**WHAT IS NEEDED:** Using the entries below, copy out all lines where "true" is found.

Pictures paired with source code:
------------------------------------------------------------
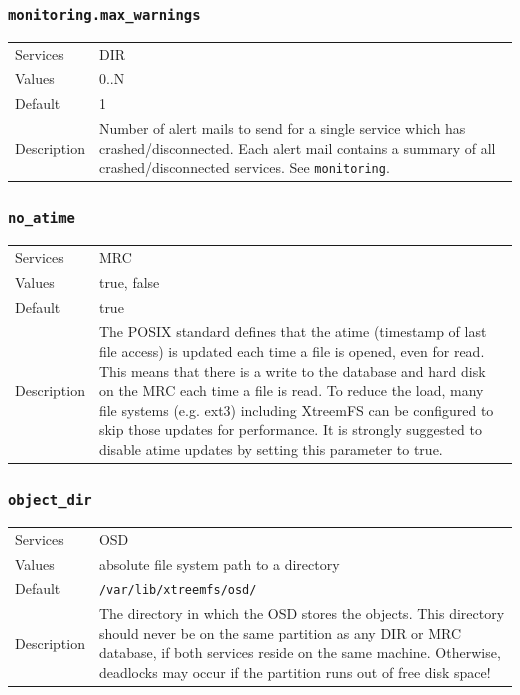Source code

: \documentclass[a4paper,10pt]{book}
\begin{document}
\subsubsection{\texttt{monitoring.max\_warnings}}
\begin{tabular}{lp{10cm}}
 Services & DIR\\
 Values   & 0..N \\
 Default  & 1\\
 Description & Number of alert mails to send for a single service which has crashed/disconnected. Each alert mail contains a summary of all crashed/disconnected services. See \texttt{monitoring}.
\end{tabular}

\subsubsection{\texttt{no\_atime}}
\begin{tabular}{lp{10cm}}
 Services & MRC\\
 Values   & true, false \\
 Default  & true\\
 Description & The POSIX standard defines that the atime (timestamp of last file access) is updated each time a file is opened, even for read. This means that there is a write to the database and hard disk on the MRC each time a file is read. To reduce the load, many file systems (e.g. ext3) including XtreemFS can be configured to skip those updates for performance. It is strongly suggested to disable atime updates by setting this parameter to true.
\end{tabular}

\subsubsection{\texttt{object\_dir}}
\begin{tabular}{lp{10cm}}
 Services & OSD\\
 Values   & absolute file system path to a directory\\
 Default  & \texttt{/var/lib/xtreemfs/osd/}\\
 Description & The directory in which the OSD stores the objects. This directory should never be on the same partition as any DIR or MRC database, if both services reside on the same machine. Otherwise, deadlocks may occur if the partition runs out of free disk space!
\end{tabular}
\end{document}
------------------------------------------------------------
**PROBLEM SOLUTION:**
 Values   & true, false \\
 Default  & true\\
 Description & The POSIX standard defines that the atime (timestamp of last file access) is updated each time a file is opened, even for read. This means that there is a write to the database and hard disk on the MRC each time a file is read. To reduce the load, many file systems (e.g. ext3) including XtreemFS can be configured to skip those updates for performance. It is strongly suggested to disable atime updates by setting this parameter to true.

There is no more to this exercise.